▶ [EXTRACTED INFORMATION]:
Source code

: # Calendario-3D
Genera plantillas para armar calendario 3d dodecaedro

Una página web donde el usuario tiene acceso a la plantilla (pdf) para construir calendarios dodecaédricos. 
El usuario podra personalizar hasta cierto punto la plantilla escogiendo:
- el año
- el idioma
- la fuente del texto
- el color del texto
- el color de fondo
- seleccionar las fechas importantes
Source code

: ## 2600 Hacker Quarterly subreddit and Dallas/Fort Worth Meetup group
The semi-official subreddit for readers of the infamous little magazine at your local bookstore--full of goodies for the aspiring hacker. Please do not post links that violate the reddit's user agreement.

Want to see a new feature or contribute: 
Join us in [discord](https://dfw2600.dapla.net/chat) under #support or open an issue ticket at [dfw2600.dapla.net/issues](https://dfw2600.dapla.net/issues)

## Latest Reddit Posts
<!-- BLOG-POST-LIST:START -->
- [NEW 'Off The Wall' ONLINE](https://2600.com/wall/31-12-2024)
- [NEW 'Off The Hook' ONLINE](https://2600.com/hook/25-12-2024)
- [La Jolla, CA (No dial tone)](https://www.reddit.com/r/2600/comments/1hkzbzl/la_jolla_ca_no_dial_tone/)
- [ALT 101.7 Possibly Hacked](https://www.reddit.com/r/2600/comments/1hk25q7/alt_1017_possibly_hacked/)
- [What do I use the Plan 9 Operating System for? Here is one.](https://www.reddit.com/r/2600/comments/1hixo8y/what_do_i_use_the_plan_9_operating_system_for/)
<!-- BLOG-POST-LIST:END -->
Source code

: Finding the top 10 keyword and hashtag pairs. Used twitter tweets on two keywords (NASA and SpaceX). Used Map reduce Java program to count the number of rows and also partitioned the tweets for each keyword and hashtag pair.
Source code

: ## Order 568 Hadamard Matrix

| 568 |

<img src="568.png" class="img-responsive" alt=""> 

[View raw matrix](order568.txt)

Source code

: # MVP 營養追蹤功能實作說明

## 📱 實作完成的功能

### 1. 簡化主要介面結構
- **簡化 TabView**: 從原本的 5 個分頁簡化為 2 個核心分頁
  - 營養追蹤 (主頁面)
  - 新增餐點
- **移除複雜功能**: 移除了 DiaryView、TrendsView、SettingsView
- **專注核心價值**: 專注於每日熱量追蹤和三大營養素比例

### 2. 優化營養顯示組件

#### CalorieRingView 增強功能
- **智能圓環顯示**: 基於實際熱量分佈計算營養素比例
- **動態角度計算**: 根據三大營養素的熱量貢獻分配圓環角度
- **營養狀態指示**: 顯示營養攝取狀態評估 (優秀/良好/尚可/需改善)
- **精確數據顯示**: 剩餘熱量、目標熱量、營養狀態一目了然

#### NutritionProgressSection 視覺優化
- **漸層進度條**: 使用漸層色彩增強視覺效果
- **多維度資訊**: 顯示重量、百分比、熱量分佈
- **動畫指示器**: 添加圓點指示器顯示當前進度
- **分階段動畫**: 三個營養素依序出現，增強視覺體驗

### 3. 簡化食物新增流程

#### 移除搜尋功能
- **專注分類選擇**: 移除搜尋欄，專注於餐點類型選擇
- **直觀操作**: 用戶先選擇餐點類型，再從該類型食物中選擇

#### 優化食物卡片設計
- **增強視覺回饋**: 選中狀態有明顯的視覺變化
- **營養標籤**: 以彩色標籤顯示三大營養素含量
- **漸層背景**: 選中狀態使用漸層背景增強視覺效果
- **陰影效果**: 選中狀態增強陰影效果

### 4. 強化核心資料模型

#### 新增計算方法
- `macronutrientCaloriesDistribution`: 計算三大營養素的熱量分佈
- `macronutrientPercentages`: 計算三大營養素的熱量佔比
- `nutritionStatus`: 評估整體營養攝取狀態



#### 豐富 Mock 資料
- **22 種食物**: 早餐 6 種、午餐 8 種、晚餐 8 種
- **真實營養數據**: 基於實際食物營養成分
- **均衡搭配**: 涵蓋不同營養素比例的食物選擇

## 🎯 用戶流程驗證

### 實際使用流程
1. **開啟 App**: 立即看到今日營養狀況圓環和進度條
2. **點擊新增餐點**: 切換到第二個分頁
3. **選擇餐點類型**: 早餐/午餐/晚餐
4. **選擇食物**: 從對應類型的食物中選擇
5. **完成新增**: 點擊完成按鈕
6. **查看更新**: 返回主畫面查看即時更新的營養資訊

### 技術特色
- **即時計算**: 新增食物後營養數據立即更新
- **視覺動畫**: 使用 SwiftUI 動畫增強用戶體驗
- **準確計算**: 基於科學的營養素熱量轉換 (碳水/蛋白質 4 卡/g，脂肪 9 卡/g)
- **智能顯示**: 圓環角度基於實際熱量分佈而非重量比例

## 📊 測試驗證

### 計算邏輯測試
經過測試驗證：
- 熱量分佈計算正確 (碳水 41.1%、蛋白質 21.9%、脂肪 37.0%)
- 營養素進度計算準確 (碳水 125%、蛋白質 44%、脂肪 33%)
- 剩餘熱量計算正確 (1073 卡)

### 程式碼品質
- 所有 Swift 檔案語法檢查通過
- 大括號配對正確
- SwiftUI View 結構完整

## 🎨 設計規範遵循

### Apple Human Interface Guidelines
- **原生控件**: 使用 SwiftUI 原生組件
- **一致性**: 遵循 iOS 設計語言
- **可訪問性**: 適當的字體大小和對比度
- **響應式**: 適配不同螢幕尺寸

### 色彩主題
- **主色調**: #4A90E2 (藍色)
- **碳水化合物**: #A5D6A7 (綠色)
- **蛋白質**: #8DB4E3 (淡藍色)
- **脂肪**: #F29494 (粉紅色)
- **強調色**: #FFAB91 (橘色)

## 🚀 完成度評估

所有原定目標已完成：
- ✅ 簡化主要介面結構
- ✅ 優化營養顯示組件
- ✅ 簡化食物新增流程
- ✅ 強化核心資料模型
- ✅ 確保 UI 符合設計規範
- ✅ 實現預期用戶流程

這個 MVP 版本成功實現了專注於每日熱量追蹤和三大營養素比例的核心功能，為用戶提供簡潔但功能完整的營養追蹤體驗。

▶ [WHAT TO DO]: Repeat exactly the lines from the first line of the records above through the line containing "- **營養狀態指示**: 顯示營養攝取狀態評估 (優秀/良好/尚可/需改善)", both included, and nothing else.

▶ [TASK SOLUTION]:
Source code

: # Calendario-3D
Genera plantillas para armar calendario 3d dodecaedro

Una página web donde el usuario tiene acceso a la plantilla (pdf) para construir calendarios dodecaédricos. 
El usuario podra personalizar hasta cierto punto la plantilla escogiendo:
- el año
- el idioma
- la fuente del texto
- el color del texto
- el color de fondo
- seleccionar las fechas importantes
Source code

: ## 2600 Hacker Quarterly subreddit and Dallas/Fort Worth Meetup group
The semi-official subreddit for readers of the infamous little magazine at your local bookstore--full of goodies for the aspiring hacker. Please do not post links that violate the reddit's user agreement.

Want to see a new feature or contribute: 
Join us in [discord](https://dfw2600.dapla.net/chat) under #support or open an issue ticket at [dfw2600.dapla.net/issues](https://dfw2600.dapla.net/issues)

## Latest Reddit Posts
<!-- BLOG-POST-LIST:START -->
- [NEW 'Off The Wall' ONLINE](https://2600.com/wall/31-12-2024)
- [NEW 'Off The Hook' ONLINE](https://2600.com/hook/25-12-2024)
- [La Jolla, CA (No dial tone)](https://www.reddit.com/r/2600/comments/1hkzbzl/la_jolla_ca_no_dial_tone/)
- [ALT 101.7 Possibly Hacked](https://www.reddit.com/r/2600/comments/1hk25q7/alt_1017_possibly_hacked/)
- [What do I use the Plan 9 Operating System for? Here is one.](https://www.reddit.com/r/2600/comments/1hixo8y/what_do_i_use_the_plan_9_operating_system_for/)
<!-- BLOG-POST-LIST:END -->
Source code

: Finding the top 10 keyword and hashtag pairs. Used twitter tweets on two keywords (NASA and SpaceX). Used Map reduce Java program to count the number of rows and also partitioned the tweets for each keyword and hashtag pair.
Source code

: ## Order 568 Hadamard Matrix

| 568 |

<img src="568.png" class="img-responsive" alt=""> 

[View raw matrix](order568.txt)

Source code

: # MVP 營養追蹤功能實作說明

## 📱 實作完成的功能

### 1. 簡化主要介面結構
- **簡化 TabView**: 從原本的 5 個分頁簡化為 2 個核心分頁
  - 營養追蹤 (主頁面)
  - 新增餐點
- **移除複雜功能**: 移除了 DiaryView、TrendsView、SettingsView
- **專注核心價值**: 專注於每日熱量追蹤和三大營養素比例

### 2. 優化營養顯示組件

#### CalorieRingView 增強功能
- **智能圓環顯示**: 基於實際熱量分佈計算營養素比例
- **動態角度計算**: 根據三大營養素的熱量貢獻分配圓環角度
- **營養狀態指示**: 顯示營養攝取狀態評估 (優秀/良好/尚可/需改善)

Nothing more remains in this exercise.